The Importance of Private Equity Supermanagers among Top Income Earners
A new data interactive published today by the Washington Center for Equitable Growth should help elevate discussion about the growth of incomes at the very high end of the U.S. income ladder and how that growth affects economic inequality and growth. To help inform that debate about who the people in the 0.1 percent are, we here at the Washington Center for Equitable Growth have produced a data interactive about who is in the top 0.1 percent of the income distribution, based on a 2012 white paper by economists Jon Bakija of Williams College, Adam Cole of the Office of Tax Analysis at the U.S. Department of the Treasury, and Bradley Heim of Indiana University. Looking at tax data, their report looked at the types of jobs held by the top earners in the United States between 1979 and 2005..
Their work provides a great window into how our economy has been changing at the top end of the income spectrum. The data in their study indicate that “supermangers” (as economist Thomas Piketty of the Paris School of Economics refers to business executives and managers in his book “Capital in the 21st Century”) constituted about 60 percent of the top 0.1 percent of the income distribution over that period. While this level did not changed substantially over time, the nature of the supermanager definitely did. People working in finance in 2005 claimed 18 percent of that 0.1 percent, up from 11 percent of the 0.1 percent in 1979. And the types of executives in this mix went from being 20 percent private equity or closely held firms in 1979 to more than half in 2005.
This mirrors the trend in corporate structure in the United States toward more private ownership, most likely because of the elevated role of private equity investing over this period. Big Wall Street private equity firms and financial institutions are huge players in in private equity investing.

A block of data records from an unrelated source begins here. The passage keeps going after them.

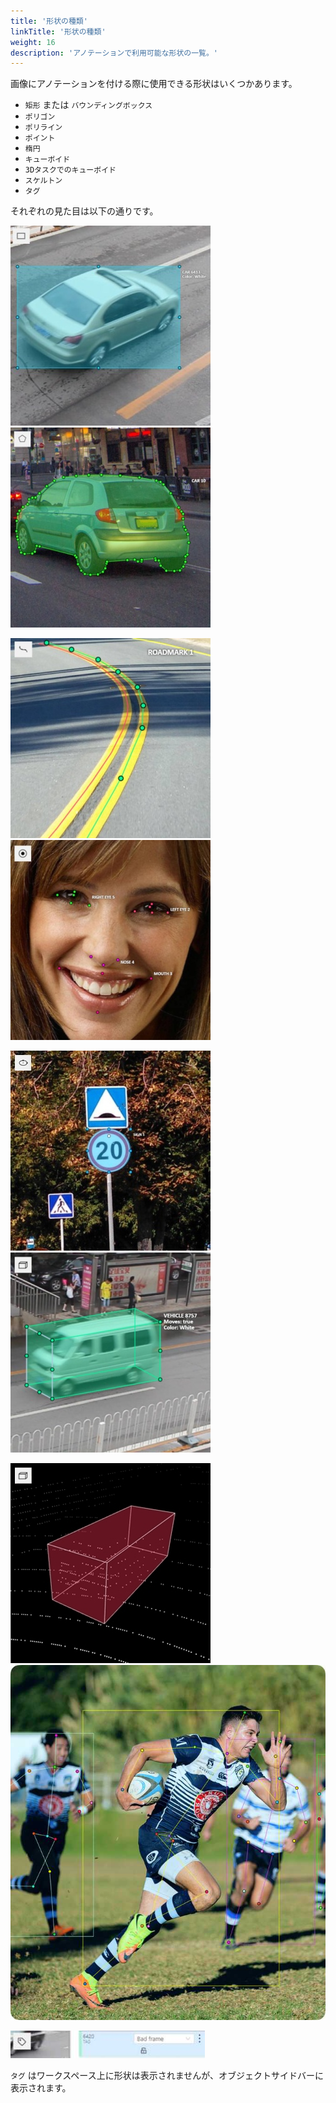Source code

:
 ```yaml
---
title: '形状の種類'
linkTitle: '形状の種類'
weight: 16
description: 'アノテーションで利用可能な形状の一覧。'
---
```

画像にアノテーションを付ける際に使用できる形状はいくつかあります。

- `矩形` または `バウンディングボックス`
- `ポリゴン`
- `ポリライン`
- `ポイント`
- `楕円`
- `キューボイド`
- `3Dタスクでのキューボイド`
- `スケルトン`
- `タグ`

それぞれの見た目は以下の通りです。

![](/images/image038_detrac.jpg '矩形') ![](/images/image033_detrac.jpg 'ポリゴン')

![](/images/image009_mapillary_vistas.jpg 'ポリライン') ![](/images/image010_affectnet.jpg 'ポイント')

![](/images/image240_mapillary_vistas.jpg '楕円') ![](/images/image015_detrac.jpg 'キューボイド')

![](/images/image218_carla_town3.jpg '3Dタスクでのキューボイド') ![](/images/image_skeleton_sample.jpg 'スケルトン')

![](/images/image135.jpg 'タグ')

`タグ` はワークスペース上に形状は表示されませんが、オブジェクトサイドバーに表示されます。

James Manzi, a senior fellow at the Manhattan Institute for Policy Research, wrote a piece attacking Piketty’s discussion of supermangers by arguing about the decline in the share of the 0.1 percent that work in publically held companies. But Manzi fails to discuss the rise of those in private equity and closely held firms—which is particularly odd because he cites the Bakija, Cole, and Heim white paper and even found the correct table in the document to find these observations. By missing this point, both his number crunching and critique of Piketty fall way off the mark.
That said, understanding the changing nature of the top 0.1 percent is important for understanding the changes that have been driving our economy. Piketty’s work on the supermanagers is interesting, but only serves to highlight how little we know about this extremely high-income group.